◆ **Work instructions**: In the data that follows, find the line with "μόνος, alone, left alone, forsaken solitary"; transcribe it, every later line up to the one with "Methods: The research", and that line as well, exactly and with no others.

|---|

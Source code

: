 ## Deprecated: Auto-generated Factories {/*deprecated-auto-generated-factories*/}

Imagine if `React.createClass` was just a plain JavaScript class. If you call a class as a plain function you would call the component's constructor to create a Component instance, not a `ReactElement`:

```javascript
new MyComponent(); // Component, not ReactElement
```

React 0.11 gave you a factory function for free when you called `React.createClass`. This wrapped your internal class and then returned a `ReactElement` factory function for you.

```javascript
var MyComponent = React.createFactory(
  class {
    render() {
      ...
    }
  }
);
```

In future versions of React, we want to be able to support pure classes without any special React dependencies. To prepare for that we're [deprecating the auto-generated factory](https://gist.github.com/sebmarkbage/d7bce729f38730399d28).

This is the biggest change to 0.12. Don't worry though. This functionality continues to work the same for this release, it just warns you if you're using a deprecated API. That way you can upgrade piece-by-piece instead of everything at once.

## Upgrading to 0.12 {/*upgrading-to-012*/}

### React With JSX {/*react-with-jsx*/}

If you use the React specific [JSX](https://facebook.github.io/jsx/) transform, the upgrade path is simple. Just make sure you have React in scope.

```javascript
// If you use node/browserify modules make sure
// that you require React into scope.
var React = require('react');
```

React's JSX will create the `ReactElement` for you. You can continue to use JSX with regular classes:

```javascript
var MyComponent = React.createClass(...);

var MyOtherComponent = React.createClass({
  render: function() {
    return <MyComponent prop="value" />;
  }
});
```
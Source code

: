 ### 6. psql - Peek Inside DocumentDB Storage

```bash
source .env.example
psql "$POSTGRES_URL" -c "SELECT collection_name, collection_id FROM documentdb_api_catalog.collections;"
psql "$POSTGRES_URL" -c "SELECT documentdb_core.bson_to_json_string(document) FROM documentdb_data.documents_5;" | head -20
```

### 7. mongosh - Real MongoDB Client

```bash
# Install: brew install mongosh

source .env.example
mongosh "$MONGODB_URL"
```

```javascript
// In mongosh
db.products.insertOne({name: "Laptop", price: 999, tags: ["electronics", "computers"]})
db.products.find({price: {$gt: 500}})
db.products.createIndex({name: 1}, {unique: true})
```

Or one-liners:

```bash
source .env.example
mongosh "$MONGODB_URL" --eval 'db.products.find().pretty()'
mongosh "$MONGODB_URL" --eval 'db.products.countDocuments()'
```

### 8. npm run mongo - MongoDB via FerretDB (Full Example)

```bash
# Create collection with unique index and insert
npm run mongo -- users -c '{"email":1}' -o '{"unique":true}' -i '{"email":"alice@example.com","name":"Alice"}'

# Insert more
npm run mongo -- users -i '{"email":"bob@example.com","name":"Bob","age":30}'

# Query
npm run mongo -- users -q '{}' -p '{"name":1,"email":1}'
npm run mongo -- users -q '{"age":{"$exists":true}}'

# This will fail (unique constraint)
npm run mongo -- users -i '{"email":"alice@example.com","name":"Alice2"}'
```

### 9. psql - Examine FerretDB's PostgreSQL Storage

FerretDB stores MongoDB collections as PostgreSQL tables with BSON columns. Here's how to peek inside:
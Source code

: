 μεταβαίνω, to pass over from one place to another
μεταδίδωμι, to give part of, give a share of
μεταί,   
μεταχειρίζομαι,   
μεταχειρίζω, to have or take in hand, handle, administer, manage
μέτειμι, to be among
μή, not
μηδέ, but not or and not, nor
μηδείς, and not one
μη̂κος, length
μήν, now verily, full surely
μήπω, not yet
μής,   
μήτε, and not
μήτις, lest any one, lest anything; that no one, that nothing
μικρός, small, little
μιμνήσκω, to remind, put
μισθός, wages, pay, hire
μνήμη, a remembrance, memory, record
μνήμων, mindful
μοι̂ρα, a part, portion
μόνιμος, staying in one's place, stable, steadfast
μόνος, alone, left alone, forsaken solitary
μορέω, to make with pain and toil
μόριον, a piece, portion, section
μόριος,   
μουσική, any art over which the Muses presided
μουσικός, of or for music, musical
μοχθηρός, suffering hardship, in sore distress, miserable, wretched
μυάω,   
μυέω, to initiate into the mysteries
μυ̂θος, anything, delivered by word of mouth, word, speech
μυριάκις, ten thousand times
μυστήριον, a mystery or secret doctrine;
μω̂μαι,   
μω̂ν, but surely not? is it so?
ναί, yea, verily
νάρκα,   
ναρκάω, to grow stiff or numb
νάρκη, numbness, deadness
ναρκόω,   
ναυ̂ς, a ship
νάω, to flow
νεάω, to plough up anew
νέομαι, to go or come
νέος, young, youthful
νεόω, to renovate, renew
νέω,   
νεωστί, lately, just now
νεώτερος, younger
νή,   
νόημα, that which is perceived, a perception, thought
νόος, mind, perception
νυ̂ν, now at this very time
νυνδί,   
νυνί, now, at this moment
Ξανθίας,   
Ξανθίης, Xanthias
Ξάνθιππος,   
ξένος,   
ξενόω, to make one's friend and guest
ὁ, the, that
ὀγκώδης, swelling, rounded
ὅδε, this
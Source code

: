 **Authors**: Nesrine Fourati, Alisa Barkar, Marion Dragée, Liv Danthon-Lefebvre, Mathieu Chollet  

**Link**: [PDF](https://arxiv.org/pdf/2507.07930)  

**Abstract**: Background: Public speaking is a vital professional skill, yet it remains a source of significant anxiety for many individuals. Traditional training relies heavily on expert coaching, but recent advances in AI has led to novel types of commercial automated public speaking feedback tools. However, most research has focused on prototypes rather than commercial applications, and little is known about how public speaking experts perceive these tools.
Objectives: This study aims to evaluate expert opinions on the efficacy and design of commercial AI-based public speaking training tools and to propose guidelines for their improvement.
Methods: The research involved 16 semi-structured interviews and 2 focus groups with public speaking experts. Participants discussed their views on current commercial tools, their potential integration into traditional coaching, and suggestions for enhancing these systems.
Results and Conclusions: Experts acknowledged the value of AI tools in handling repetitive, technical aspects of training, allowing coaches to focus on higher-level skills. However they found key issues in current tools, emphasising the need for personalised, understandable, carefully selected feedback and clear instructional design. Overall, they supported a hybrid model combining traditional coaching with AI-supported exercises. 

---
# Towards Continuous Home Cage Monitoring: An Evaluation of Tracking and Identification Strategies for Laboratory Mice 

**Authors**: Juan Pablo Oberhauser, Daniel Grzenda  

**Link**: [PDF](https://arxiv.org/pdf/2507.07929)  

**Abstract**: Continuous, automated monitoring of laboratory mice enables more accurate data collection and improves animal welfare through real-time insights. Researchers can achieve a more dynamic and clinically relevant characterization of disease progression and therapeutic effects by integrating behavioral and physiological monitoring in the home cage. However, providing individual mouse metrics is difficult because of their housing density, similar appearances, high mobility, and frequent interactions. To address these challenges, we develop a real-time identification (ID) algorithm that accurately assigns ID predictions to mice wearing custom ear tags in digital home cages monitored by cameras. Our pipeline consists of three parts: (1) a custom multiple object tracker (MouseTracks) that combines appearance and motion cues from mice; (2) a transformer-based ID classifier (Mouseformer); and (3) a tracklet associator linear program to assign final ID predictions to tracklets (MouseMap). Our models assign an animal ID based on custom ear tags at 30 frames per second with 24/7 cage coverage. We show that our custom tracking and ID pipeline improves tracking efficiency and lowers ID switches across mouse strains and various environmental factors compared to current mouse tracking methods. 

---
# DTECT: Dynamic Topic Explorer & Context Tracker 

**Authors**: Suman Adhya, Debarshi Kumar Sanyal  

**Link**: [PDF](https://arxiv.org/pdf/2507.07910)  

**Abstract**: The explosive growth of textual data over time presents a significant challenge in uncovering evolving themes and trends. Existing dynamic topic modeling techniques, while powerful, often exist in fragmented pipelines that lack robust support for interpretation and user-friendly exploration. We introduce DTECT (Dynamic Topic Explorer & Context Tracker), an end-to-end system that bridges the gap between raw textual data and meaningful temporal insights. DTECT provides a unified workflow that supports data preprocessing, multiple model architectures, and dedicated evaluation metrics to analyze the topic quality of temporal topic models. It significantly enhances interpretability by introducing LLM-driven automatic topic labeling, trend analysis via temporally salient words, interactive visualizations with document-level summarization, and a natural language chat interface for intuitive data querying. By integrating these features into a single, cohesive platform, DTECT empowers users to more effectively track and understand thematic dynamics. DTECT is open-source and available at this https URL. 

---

|---|

◆ **Answer to the exercise**:
μόνος, alone, left alone, forsaken solitary
μορέω, to make with pain and toil
μόριον, a piece, portion, section
μόριος,   
μουσική, any art over which the Muses presided
μουσικός, of or for music, musical
μοχθηρός, suffering hardship, in sore distress, miserable, wretched
μυάω,   
μυέω, to initiate into the mysteries
μυ̂θος, anything, delivered by word of mouth, word, speech
μυριάκις, ten thousand times
μυστήριον, a mystery or secret doctrine;
μω̂μαι,   
μω̂ν, but surely not? is it so?
ναί, yea, verily
νάρκα,   
ναρκάω, to grow stiff or numb
νάρκη, numbness, deadness
ναρκόω,   
ναυ̂ς, a ship
νάω, to flow
νεάω, to plough up anew
νέομαι, to go or come
νέος, young, youthful
νεόω, to renovate, renew
νέω,   
νεωστί, lately, just now
νεώτερος, younger
νή,   
νόημα, that which is perceived, a perception, thought
νόος, mind, perception
νυ̂ν, now at this very time
νυνδί,   
νυνί, now, at this moment
Ξανθίας,   
Ξανθίης, Xanthias
Ξάνθιππος,   
ξένος,   
ξενόω, to make one's friend and guest
ὁ, the, that
ὀγκώδης, swelling, rounded
ὅδε, this
Source code

: **Authors**: Nesrine Fourati, Alisa Barkar, Marion Dragée, Liv Danthon-Lefebvre, Mathieu Chollet  

**Link**: [PDF](https://arxiv.org/pdf/2507.07930)  

**Abstract**: Background: Public speaking is a vital professional skill, yet it remains a source of significant anxiety for many individuals. Traditional training relies heavily on expert coaching, but recent advances in AI has led to novel types of commercial automated public speaking feedback tools. However, most research has focused on prototypes rather than commercial applications, and little is known about how public speaking experts perceive these tools.
Objectives: This study aims to evaluate expert opinions on the efficacy and design of commercial AI-based public speaking training tools and to propose guidelines for their improvement.
Methods: The research involved 16 semi-structured interviews and 2 focus groups with public speaking experts. Participants discussed their views on current commercial tools, their potential integration into traditional coaching, and suggestions for enhancing these systems.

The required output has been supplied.